Bitte kann mir jemand eine detaillierte Erklärung liefern, mit Codebeispielen, wie dies würde geschehen?
Danke.
Alan T
Lösung
Dies wird gemischten Authentifizierungsmodus genannt. Grundsätzlich kann man nicht erreicht dies innerhalb einer Single Anwendung, weil in IIS, wenn Sie die Windows-Authentifizierung für ein virtuelles Verzeichnis einrichten wird es nicht mehr Anwender aus unterschiedlichen Domänen akzeptieren. Also im Grunde brauchen Sie zwei Anwendungen haben, die erste mit Windows-Authentifizierung und die zweite (die Hauptanwendung) unter Verwendung von Formularauthentifizierung. Die erste Anwendung einer einzigen Adresse bestehen, die einfach an der Hauptanwendung umleitet, indem ein Authentifizierungsticket für den Domain-Benutzer ausgegeben wird.
Andere Tipps
Dies kann durchgeführt werden. Kehren Sie die Konfiguration, setzen Sie das app / root verwenden Anonymous und Formularauthentifizierung ... Auf diese Weise können Sie gemischte Authentifizierung innerhalb der Web-Anwendung konfigurieren, aber es ist schwierig. Also zuerst konfigurieren Sie App für die Formularauthentifizierung mit loginUrl = „~ / WinLogin / WinLogin2.aspx“. In MVC gesetzt, Routing-Überschreibungen Authentifizierungsregeln von IIS, so Notwendigkeit, eine aspx Seite zu verwenden, da die IIS-Authentifizierung auf der Datei festlegen kann. Aktivieren Anonymous und Formularauthentifizierung auf der Stamm-Web-Anwendung. Aktivieren Sie die Windows-Authentifizierung, und deaktivieren Sie die anonyme Authentifizierung in root / WinLogin-Verzeichnis. Fügen Sie benutzerdefinierte 401 und 401,2 Fehlerseiten zum Konto umleiten zurück / Signin URL.

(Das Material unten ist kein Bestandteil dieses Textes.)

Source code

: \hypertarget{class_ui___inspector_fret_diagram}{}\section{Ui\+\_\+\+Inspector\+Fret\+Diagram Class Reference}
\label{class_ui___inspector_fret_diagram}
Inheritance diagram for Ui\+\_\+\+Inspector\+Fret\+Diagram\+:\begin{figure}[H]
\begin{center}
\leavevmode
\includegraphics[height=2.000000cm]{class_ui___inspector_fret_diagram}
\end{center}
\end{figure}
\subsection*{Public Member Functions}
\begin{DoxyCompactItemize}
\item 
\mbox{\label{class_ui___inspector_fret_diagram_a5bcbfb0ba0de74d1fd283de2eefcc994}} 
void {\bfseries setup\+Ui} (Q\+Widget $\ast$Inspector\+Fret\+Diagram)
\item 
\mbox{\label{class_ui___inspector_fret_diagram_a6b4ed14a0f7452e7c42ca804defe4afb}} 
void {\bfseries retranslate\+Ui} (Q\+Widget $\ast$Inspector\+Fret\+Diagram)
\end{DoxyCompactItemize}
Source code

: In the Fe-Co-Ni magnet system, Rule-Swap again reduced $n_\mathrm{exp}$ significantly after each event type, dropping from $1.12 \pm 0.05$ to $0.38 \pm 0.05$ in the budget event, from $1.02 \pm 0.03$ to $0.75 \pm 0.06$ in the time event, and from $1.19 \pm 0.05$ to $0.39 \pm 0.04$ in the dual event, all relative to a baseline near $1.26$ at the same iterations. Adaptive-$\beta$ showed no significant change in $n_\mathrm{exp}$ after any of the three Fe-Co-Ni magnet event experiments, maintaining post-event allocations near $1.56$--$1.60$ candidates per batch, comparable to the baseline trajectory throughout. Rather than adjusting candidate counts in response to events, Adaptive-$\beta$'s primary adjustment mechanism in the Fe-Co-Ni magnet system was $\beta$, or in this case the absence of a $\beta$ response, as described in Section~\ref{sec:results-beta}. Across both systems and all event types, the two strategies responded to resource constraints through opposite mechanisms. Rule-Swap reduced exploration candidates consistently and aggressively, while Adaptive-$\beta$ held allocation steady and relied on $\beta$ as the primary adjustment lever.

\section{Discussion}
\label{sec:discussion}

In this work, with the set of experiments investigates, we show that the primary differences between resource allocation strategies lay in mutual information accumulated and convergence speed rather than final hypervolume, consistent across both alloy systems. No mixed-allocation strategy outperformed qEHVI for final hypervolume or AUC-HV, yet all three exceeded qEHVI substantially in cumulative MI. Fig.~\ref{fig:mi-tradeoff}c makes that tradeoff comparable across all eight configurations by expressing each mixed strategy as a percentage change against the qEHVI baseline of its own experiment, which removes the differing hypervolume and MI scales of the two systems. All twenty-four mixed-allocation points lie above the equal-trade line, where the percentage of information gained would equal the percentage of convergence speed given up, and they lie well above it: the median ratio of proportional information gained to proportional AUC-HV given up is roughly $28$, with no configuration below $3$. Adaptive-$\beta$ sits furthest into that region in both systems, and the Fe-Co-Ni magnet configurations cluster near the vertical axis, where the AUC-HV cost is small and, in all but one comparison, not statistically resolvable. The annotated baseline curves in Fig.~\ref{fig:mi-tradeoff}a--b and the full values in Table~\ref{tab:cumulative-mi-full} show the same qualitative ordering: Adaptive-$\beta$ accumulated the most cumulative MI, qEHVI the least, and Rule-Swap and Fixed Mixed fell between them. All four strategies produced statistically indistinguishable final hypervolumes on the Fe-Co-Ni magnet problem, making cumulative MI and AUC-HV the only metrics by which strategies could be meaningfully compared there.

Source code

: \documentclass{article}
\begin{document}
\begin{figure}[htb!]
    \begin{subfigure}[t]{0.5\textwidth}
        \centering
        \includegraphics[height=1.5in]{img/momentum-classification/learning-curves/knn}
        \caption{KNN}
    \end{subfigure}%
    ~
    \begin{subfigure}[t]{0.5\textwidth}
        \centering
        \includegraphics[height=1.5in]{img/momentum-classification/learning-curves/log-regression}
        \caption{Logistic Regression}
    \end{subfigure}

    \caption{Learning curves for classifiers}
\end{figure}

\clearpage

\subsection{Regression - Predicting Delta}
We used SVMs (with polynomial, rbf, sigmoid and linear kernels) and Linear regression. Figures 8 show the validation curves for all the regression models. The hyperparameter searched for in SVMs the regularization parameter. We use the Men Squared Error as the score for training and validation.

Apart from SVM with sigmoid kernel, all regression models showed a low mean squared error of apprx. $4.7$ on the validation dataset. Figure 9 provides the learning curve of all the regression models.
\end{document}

Dies wird mit jedem Browser verwenden integrierte Windows-Authentifizierung auf Auto signin erlaubt Passthrough zu fähig ist. Während einige Geräte für Anmeldeinformationen erhalten Sie dazu aufgefordert (wie iPhone) und andere Geräte wie Blackberry zu signin Seite umgeleitet.
Dies schafft auch einen Cookie explizit das Hinzufügen der Benutzer-Rollen und schafft eine generische Prinzip, so dass rollenbasierte Autorisierung verwendet werden kann.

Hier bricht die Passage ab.